Sur le stand de Misfat, il était surtout question du poids lourd et du Maroc, son directeur général, Mohamed Ali Bani, privilégiant sur un salon marocain son activité de fabricant de filtres poids lourd au Maroc. Il en a profité pour nous présenter un autre point fort du Groupe…
Alors que beaucoup des grands de la filtration envisageaient il y a peu de se diversifier pour compenser les filtres perdus par les véhicules électriques, du côté de Misfat, c’est juste l’inverse : on continue d’investir dans le core business, c’est-à dire la filtration ! Et c’est pourquoi, Mohamed Ali Bani tenait à nous présenter une nouvelle technologie de filtres hydrauliques pour les machines industrielles ! Certes, c’est aussi de la diversification, mais celle-ci est ancienne, entre filtres VL, VUL, PL, Off Road, engins TP ou agricoles et industriels, les « filtreurs » abordent tous les sujets. Cependant, ce qui est nouveau, c’est cette association entre deux rouleaux de papier et deux rouleaux de grillage de manière à capter beaucoup plus d’éléments. D’où ce choix de cibler, d’abord, les applications industrielles. Cette technologie a été développée en deux ans avec le concours d’un partenaire industriel : « Certes, ces applications sont des niches, mais pour Misfat, il est important de proposer de nouvelles solutions à des acteurs industriels, quels qu’il soient, pour améliorer leurs conditions ce travail ou leur productivité. C’est le tout dernier investissement effectué par le Groupe et d’autres suivent » commente Mohamed Ali Bani.
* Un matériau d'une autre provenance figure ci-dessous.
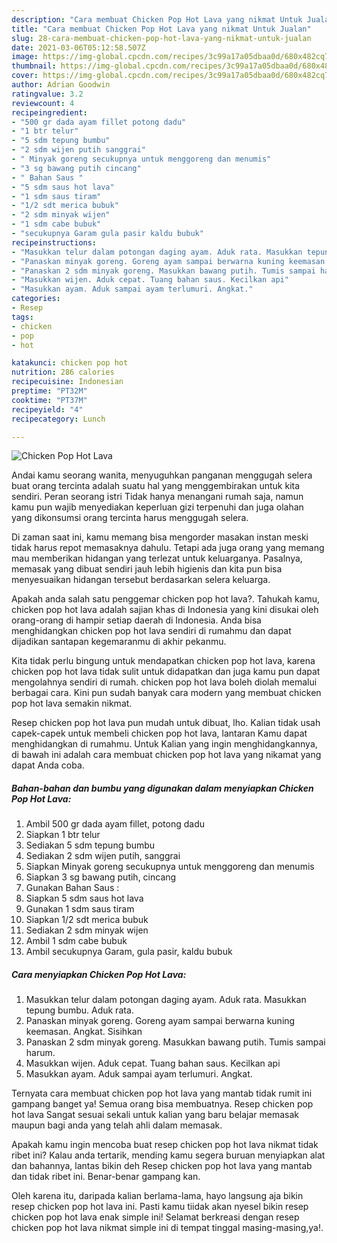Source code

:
 ```yaml
---
description: "Cara membuat Chicken Pop Hot Lava yang nikmat Untuk Jualan"
title: "Cara membuat Chicken Pop Hot Lava yang nikmat Untuk Jualan"
slug: 28-cara-membuat-chicken-pop-hot-lava-yang-nikmat-untuk-jualan
date: 2021-03-06T05:12:58.507Z
image: https://img-global.cpcdn.com/recipes/3c99a17a05dbaa0d/680x482cq70/chicken-pop-hot-lava-foto-resep-utama.jpg
thumbnail: https://img-global.cpcdn.com/recipes/3c99a17a05dbaa0d/680x482cq70/chicken-pop-hot-lava-foto-resep-utama.jpg
cover: https://img-global.cpcdn.com/recipes/3c99a17a05dbaa0d/680x482cq70/chicken-pop-hot-lava-foto-resep-utama.jpg
author: Adrian Goodwin
ratingvalue: 3.2
reviewcount: 4
recipeingredient:
- "500 gr dada ayam fillet potong dadu"
- "1 btr telur"
- "5 sdm tepung bumbu"
- "2 sdm wijen putih sanggrai"
- " Minyak goreng secukupnya untuk menggoreng dan menumis"
- "3 sg bawang putih cincang"
- " Bahan Saus "
- "5 sdm saus hot lava"
- "1 sdm saus tiram"
- "1/2 sdt merica bubuk"
- "2 sdm minyak wijen"
- "1 sdm cabe bubuk"
- "secukupnya Garam gula pasir kaldu bubuk"
recipeinstructions:
- "Masukkan telur dalam potongan daging ayam. Aduk rata. Masukkan tepung bumbu. Aduk rata."
- "Panaskan minyak goreng. Goreng ayam sampai berwarna kuning keemasan. Angkat. Sisihkan"
- "Panaskan 2 sdm minyak goreng. Masukkan bawang putih. Tumis sampai harum."
- "Masukkan wijen. Aduk cepat. Tuang bahan saus. Kecilkan api"
- "Masukkan ayam. Aduk sampai ayam terlumuri. Angkat."
categories:
- Resep
tags:
- chicken
- pop
- hot

katakunci: chicken pop hot 
nutrition: 286 calories
recipecuisine: Indonesian
preptime: "PT32M"
cooktime: "PT37M"
recipeyield: "4"
recipecategory: Lunch

---
```



![Chicken Pop Hot Lava](https://img-global.cpcdn.com/recipes/3c99a17a05dbaa0d/680x482cq70/chicken-pop-hot-lava-foto-resep-utama.jpg)

Andai kamu seorang wanita, menyuguhkan panganan menggugah selera buat orang tercinta adalah suatu hal yang menggembirakan untuk kita sendiri. Peran seorang istri Tidak hanya menangani rumah saja, namun kamu pun wajib menyediakan keperluan gizi terpenuhi dan juga olahan yang dikonsumsi orang tercinta harus menggugah selera.

Di zaman  saat ini, kamu memang bisa mengorder masakan instan meski tidak harus repot memasaknya dahulu. Tetapi ada juga orang yang memang mau memberikan hidangan yang terlezat untuk keluarganya. Pasalnya, memasak yang dibuat sendiri jauh lebih higienis dan kita pun bisa menyesuaikan hidangan tersebut berdasarkan selera keluarga. 



Apakah anda salah satu penggemar chicken pop hot lava?. Tahukah kamu, chicken pop hot lava adalah sajian khas di Indonesia yang kini disukai oleh orang-orang di hampir setiap daerah di Indonesia. Anda bisa menghidangkan chicken pop hot lava sendiri di rumahmu dan dapat dijadikan santapan kegemaranmu di akhir pekanmu.

Kita tidak perlu bingung untuk mendapatkan chicken pop hot lava, karena chicken pop hot lava tidak sulit untuk didapatkan dan juga kamu pun dapat mengolahnya sendiri di rumah. chicken pop hot lava boleh diolah memalui berbagai cara. Kini pun sudah banyak cara modern yang membuat chicken pop hot lava semakin nikmat.

Resep chicken pop hot lava pun mudah untuk dibuat, lho. Kalian tidak usah capek-capek untuk membeli chicken pop hot lava, lantaran Kamu dapat menghidangkan di rumahmu. Untuk Kalian yang ingin menghidangkannya, di bawah ini adalah cara membuat chicken pop hot lava yang nikamat yang dapat Anda coba.

<!--inarticleads1-->

##### Bahan-bahan dan bumbu yang digunakan dalam menyiapkan Chicken Pop Hot Lava:

1. Ambil 500 gr dada ayam fillet, potong dadu
1. Siapkan 1 btr telur
1. Sediakan 5 sdm tepung bumbu
1. Sediakan 2 sdm wijen putih, sanggrai
1. Siapkan  Minyak goreng secukupnya untuk menggoreng dan menumis
1. Siapkan 3 sg bawang putih, cincang
1. Gunakan  Bahan Saus :
1. Siapkan 5 sdm saus hot lava
1. Gunakan 1 sdm saus tiram
1. Siapkan 1/2 sdt merica bubuk
1. Sediakan 2 sdm minyak wijen
1. Ambil 1 sdm cabe bubuk
1. Ambil secukupnya Garam, gula pasir, kaldu bubuk




<!--inarticleads2-->

##### Cara menyiapkan Chicken Pop Hot Lava:

1. Masukkan telur dalam potongan daging ayam. Aduk rata. Masukkan tepung bumbu. Aduk rata.
1. Panaskan minyak goreng. Goreng ayam sampai berwarna kuning keemasan. Angkat. Sisihkan
1. Panaskan 2 sdm minyak goreng. Masukkan bawang putih. Tumis sampai harum.
1. Masukkan wijen. Aduk cepat. Tuang bahan saus. Kecilkan api
1. Masukkan ayam. Aduk sampai ayam terlumuri. Angkat.




Ternyata cara membuat chicken pop hot lava yang mantab tidak rumit ini gampang banget ya! Semua orang bisa membuatnya. Resep chicken pop hot lava Sangat sesuai sekali untuk kalian yang baru belajar memasak maupun bagi anda yang telah ahli dalam memasak.

Apakah kamu ingin mencoba buat resep chicken pop hot lava nikmat tidak ribet ini? Kalau anda tertarik, mending kamu segera buruan menyiapkan alat dan bahannya, lantas bikin deh Resep chicken pop hot lava yang mantab dan tidak ribet ini. Benar-benar gampang kan. 

Oleh karena itu, daripada kalian berlama-lama, hayo langsung aja bikin resep chicken pop hot lava ini. Pasti kamu tiidak akan nyesel bikin resep chicken pop hot lava enak simple ini! Selamat berkreasi dengan resep chicken pop hot lava nikmat simple ini di tempat tinggal masing-masing,ya!.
900 filtres à air en poids lourd !
Et les investissements se traduisent par de nouvelles références : « Nous avons accru notre portefeuille de produits en lançant de nouvelles gammes pour le poids lourd, avec des partenaires comme Iveco, Daimler (Mitsubishi) ou encore Bosch. On compte aujourd’hui, par exemple 900 références de filtres à air en PL qui couvrent 90 % du parc circulant européen, c’est vraiment considérable ! » nous communique Mohamed Ali Bani avant de reprendre : « Je n’expose que des produits Made in Morocco et je suis ici comme fabricant au Maroc. En ce sens, je réponds à la demande des organisateurs d’offrir une vitrine du Made in Morocco pendant le salon et à destination des revendeurs, des distributeurs et aussi des mécaniciens réparateurs. Je ne suis pas ici en prospection mais plutôt en témoignage du savoir-faire local ».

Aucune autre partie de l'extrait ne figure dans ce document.